▸ **AIM OF THE EXERCISE**: Find the lines below in which the string "的异步问题" occurs. Copy each one.

[Stored dataset items]
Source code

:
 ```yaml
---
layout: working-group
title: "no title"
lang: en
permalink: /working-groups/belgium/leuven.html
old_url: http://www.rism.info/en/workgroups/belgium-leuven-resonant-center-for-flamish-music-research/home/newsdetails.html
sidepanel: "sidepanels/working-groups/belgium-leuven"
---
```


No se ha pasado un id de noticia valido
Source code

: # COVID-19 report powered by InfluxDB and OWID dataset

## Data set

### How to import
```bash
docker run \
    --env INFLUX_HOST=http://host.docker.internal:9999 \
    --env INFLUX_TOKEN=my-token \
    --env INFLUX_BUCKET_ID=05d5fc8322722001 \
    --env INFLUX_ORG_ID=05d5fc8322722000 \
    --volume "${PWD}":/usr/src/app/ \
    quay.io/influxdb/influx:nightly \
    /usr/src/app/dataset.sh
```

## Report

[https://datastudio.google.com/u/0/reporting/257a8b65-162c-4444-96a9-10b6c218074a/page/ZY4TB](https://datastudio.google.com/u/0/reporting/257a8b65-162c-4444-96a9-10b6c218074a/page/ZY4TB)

---

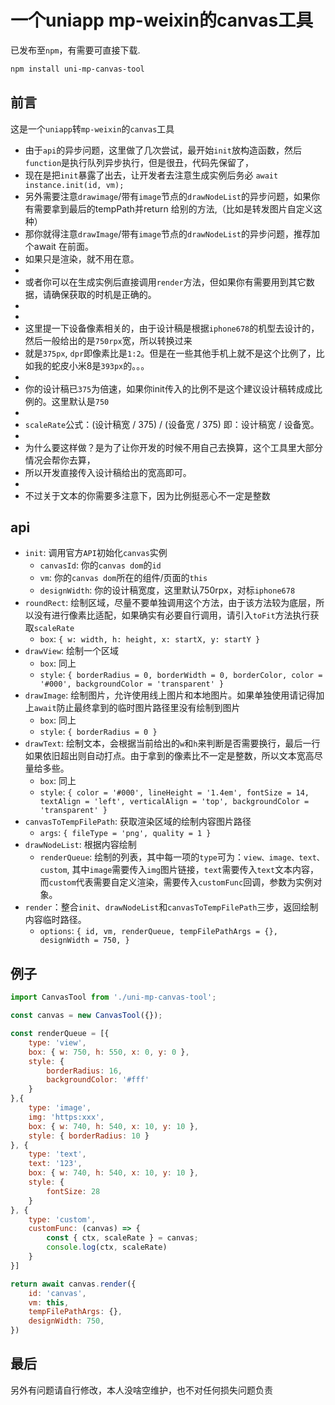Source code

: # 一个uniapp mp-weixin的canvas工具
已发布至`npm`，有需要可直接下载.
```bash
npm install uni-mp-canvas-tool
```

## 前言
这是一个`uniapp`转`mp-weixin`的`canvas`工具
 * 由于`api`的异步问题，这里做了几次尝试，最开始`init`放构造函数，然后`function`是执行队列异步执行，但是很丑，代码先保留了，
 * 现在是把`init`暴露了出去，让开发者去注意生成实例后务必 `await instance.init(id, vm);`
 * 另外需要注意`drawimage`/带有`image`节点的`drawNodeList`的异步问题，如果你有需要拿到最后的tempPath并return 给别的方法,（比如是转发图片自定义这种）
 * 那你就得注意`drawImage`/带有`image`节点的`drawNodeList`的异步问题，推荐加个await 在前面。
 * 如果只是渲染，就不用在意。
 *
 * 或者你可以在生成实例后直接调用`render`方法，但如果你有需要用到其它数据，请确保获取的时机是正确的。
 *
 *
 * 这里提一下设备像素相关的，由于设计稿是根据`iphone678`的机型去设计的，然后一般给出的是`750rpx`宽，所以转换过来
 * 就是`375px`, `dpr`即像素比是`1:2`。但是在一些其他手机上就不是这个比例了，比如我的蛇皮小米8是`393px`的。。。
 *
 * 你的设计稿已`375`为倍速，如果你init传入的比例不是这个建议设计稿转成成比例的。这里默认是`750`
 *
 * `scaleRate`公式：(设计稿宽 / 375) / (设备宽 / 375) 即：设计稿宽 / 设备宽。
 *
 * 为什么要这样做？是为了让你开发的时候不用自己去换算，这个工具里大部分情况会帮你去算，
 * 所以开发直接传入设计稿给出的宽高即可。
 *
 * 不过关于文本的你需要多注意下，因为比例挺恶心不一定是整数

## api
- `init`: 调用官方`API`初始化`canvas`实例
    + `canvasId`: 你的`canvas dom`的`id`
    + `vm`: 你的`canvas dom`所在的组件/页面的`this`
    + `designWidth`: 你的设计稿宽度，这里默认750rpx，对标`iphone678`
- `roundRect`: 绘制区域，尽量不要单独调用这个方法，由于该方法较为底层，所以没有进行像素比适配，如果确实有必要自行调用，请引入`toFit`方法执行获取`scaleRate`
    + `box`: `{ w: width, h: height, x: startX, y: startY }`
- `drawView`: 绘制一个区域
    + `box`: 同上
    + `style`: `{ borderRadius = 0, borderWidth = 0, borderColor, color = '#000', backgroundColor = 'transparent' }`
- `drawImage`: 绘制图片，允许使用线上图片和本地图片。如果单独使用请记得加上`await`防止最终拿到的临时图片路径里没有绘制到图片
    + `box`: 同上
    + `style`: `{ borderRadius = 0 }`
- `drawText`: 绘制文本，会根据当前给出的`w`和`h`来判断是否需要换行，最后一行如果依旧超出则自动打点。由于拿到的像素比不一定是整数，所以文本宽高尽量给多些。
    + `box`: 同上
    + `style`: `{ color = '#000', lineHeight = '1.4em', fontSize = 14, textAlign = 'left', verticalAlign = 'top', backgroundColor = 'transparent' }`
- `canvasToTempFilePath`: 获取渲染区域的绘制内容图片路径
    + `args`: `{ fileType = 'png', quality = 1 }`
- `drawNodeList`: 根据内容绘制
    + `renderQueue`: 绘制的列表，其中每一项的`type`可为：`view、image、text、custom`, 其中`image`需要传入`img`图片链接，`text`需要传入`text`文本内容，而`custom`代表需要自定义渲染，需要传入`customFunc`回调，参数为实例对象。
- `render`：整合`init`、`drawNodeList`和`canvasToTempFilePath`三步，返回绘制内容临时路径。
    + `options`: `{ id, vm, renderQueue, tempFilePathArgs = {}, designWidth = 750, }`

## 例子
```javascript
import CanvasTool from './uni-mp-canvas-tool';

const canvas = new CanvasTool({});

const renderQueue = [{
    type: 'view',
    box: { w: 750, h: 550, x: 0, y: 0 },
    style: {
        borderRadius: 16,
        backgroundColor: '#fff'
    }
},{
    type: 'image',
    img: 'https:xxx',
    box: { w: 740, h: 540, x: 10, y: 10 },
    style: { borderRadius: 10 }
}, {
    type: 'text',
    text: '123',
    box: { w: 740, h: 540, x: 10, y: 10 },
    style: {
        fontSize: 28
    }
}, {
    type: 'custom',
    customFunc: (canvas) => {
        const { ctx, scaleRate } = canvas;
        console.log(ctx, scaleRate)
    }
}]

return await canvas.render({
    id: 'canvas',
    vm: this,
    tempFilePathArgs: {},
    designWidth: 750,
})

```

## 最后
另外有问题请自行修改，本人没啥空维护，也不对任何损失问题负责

▸ **RESPONSE**:
 * 由于`api`的异步问题，这里做了几次尝试，最开始`init`放构造函数，然后`function`是执行队列异步执行，但是很丑，代码先保留了，
 * 另外需要注意`drawimage`/带有`image`节点的`drawNodeList`的异步问题，如果你有需要拿到最后的tempPath并return 给别的方法,（比如是转发图片自定义这种）
 * 那你就得注意`drawImage`/带有`image`节点的`drawNodeList`的异步问题，推荐加个await 在前面。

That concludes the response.